WORK ITEM
For each line below that includes the string "codecov", show the whole line.

Items listed in a dataset

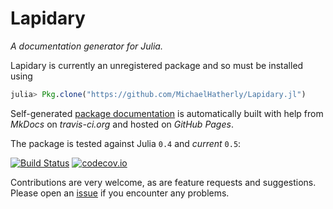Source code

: # Lapidary

*A documentation generator for Julia.*

Lapidary is currently an unregistered package and so must be installed using

```julia
julia> Pkg.clone("https://github.com/MichaelHatherly/Lapidary.jl")
```

Self-generated [package documentation][gh-pages-url] is automatically built with help from
*MkDocs* on *travis-ci.org* and hosted on *GitHub Pages*.

The package is tested against Julia `0.4` and *current* `0.5`:

[![Build Status][travis-badge]][travis-url]
[![codecov.io][codecov-badge]][codecov-url]

Contributions are very welcome, as are feature requests and suggestions. Please open an
[issue][issues-url] if you encounter any problems.

[gh-pages-url]:  https://michaelhatherly.github.io/Lapidary.jl/
[travis-badge]:  https://travis-ci.org/MichaelHatherly/Lapidary.jl.svg?branch=master
[travis-url]:    https://travis-ci.org/MichaelHatherly/Lapidary.jl
[codecov-badge]: http://codecov.io/github/MichaelHatherly/Lapidary.jl/coverage.svg?branch=master
[codecov-url]:   http://codecov.io/github/MichaelHatherly/Lapidary.jl?branch=master
[issues-url]:    https://github.com/MichaelHatherly/Lapidary.jl/issues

COMPLETED EXERCISE
[![codecov.io][codecov-badge]][codecov-url]
[codecov-badge]: http://codecov.io/github/MichaelHatherly/Lapidary.jl/coverage.svg?branch=master
[codecov-url]:   http://codecov.io/github/MichaelHatherly/Lapidary.jl?branch=master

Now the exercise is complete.